|Men’s Ashes: England v Australia, fifth Specsavers Test|
|Venue: The Oval Dates: 12-16 September Start time: 11:00 BST|
|BBC coverage: Ball-by-ball Test Match Special commentary on BBC Radio 5 Live Sports Extra, BBC Radio 4 LW, BBC Sport website & app; in-play clips and live text commentary on BBC Sport website & app|
Trevor Bayliss is very uncomplicated. What you see is what you get.
He lives and breathes cricket and analyses every single ball. Some would say he’s quiet, but it’s more the case that he only speaks when it’s necessary and, when he does, it’s worth listening to.
His methods are old school, and that is no bad thing. At international level, coaches can get a bit funky. That is not Trevor.
For example, in a fielding drill, he’s all about a player keeping low and attacking the ball. That is the sort of thing you are taught when you first play the game, but Trev is all about doing the basics well.
He keeps things very, very simple and, when it comes to those fielding drills, I won’t miss his yells of “Get down!
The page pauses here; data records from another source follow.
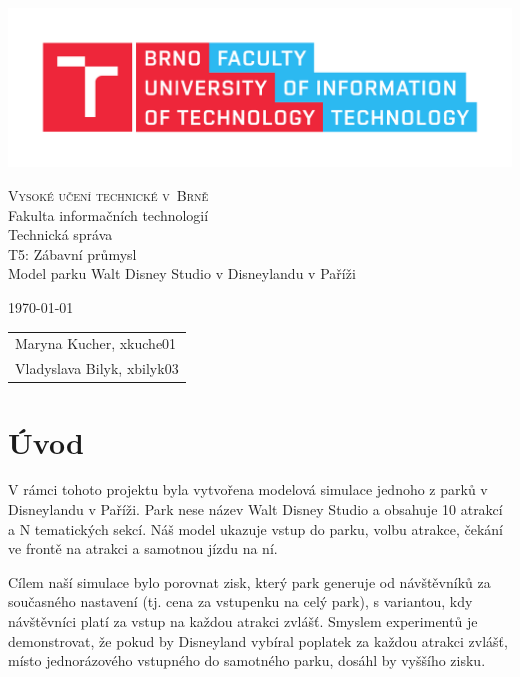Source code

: \documentclass[a4paper,12pt]{article}
\begin{document}
\begin{center}
\includegraphics[width=1.0\textwidth]{fit.pdf} %

    \vspace{0.5cm} 
\Huge
\textsc{Vysoké učení technické v~Brně\\
}Fakulta informačních technologií\\
\Huge Technická správa \\
\LARGE T5: Zábavní průmysl \\
\LARGE  Model parku Walt Disney Studio v Disneylandu v Paříži\\

\Large 


\end{center}
{\Large \today \hfill
\begin{tabular}{l}
    Maryna Kucher, xkuche01 \\
    Vladyslava Bilyk, xbilyk03
\end{tabular}}
\thispagestyle{empty}

\newpage
\tableofcontents
\newpage

\section{Úvod}
V rámci tohoto projektu byla vytvořena modelová simulace jednoho z parků v Disneylandu v Paříži. Park nese název Walt Disney Studio a obsahuje 10 atrakcí a N tematických sekcí. Náš model ukazuje vstup do parku, volbu atrakce, čekání ve frontě na atrakci a samotnou jízdu na ní.

Cílem naší simulace bylo porovnat zisk, který park generuje od návštěvníků za současného nastavení (tj. cena za vstupenku na celý park), s variantou, kdy návštěvníci platí za vstup na každou atrakci zvlášť. Smyslem experimentů je demonstrovat, že pokud by Disneyland vybíral poplatek za každou atrakci zvlášť, místo jednorázového vstupného do samotného parku, dosáhl by vyššího zisku.
\end{document}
Get up! Good throw!”
I didn’t know much about him when he was first appointed other than Paul Farbrace, who was then in caretaker charge and would be Trev’s assistant, saying he was a good bloke.
We went on a training camp to Desert Springs in Spain prior to the 2015 Ashes. On the plane, he wasn’t giving much away, so me and Ben Stokes starting speaking back to him in an Australian accent.
I think he liked it that we were giving him some stick, and he loosened up.
Later on the same trip, after we’d held a quiz night, me and Stokesy pulled a little trick. We pretended to have a row that ended with Stokesy flattening me. Trev was looking around as if to say “what have I inherited here?”
Trev and Stokesy have gone on to develop a relationship of mutual respect. Stokesy has kept up the Aussie accent, while I think Trev loves the way Stokesy plays, never taking a backward step. “Keep your foot on the throat,” as Trev would say.
There is the perception that he doesn’t do much for the team. That couldn’t be further from truth.
When people see him watching the game, they don’t think he’s doing anything, but he’s actually taking it all in, ready to give feedback.
For the bowlers, he’ll know if we’ve bowled the wrong length, not made the batsmen play enough, or given too much width.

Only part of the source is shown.